Data records
_ _ _ _ _ _ _
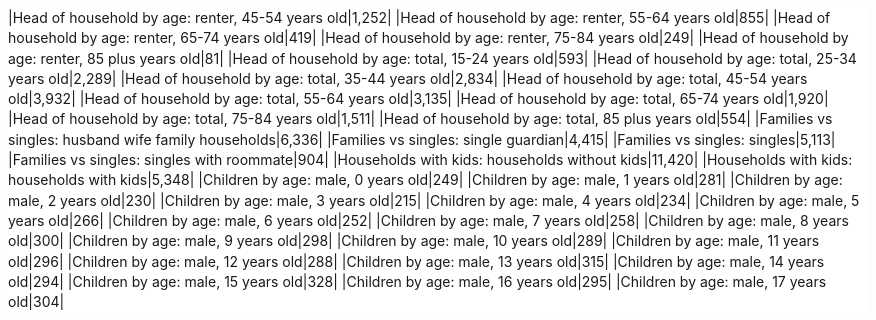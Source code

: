 |Head of household by age: renter, 45-54 years old|1,252|
|Head of household by age: renter, 55-64 years old|855|
|Head of household by age: renter, 65-74 years old|419|
|Head of household by age: renter, 75-84 years old|249|
|Head of household by age: renter, 85 plus years old|81|
|Head of household by age: total, 15-24 years old|593|
|Head of household by age: total, 25-34 years old|2,289|
|Head of household by age: total, 35-44 years old|2,834|
|Head of household by age: total, 45-54 years old|3,932|
|Head of household by age: total, 55-64 years old|3,135|
|Head of household by age: total, 65-74 years old|1,920|
|Head of household by age: total, 75-84 years old|1,511|
|Head of household by age: total, 85 plus years old|554|
|Families vs singles: husband wife family households|6,336|
|Families vs singles: single guardian|4,415|
|Families vs singles: singles|5,113|
|Families vs singles: singles with roommate|904|
|Households with kids: households without kids|11,420|
|Households with kids: households with kids|5,348|
|Children by age: male, 0 years old|249|
|Children by age: male, 1 years old|281|
|Children by age: male, 2 years old|230|
|Children by age: male, 3 years old|215|
|Children by age: male, 4 years old|234|
|Children by age: male, 5 years old|266|
|Children by age: male, 6 years old|252|
|Children by age: male, 7 years old|258|
|Children by age: male, 8 years old|300|
|Children by age: male, 9 years old|298|
|Children by age: male, 10 years old|289|
|Children by age: male, 11 years old|296|
|Children by age: male, 12 years old|288|
|Children by age: male, 13 years old|315|
|Children by age: male, 14 years old|294|
|Children by age: male, 15 years old|328|
|Children by age: male, 16 years old|295|
|Children by age: male, 17 years old|304|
_ _ _ _ _ _ _
▶ What is required
Look above for the line containing "16 years old|295|", then please write out that line and each one after it through the end, exactly, with nothing else.

▶ Finished exercise
|Children by age: male, 16 years old|295|
|Children by age: male, 17 years old|304|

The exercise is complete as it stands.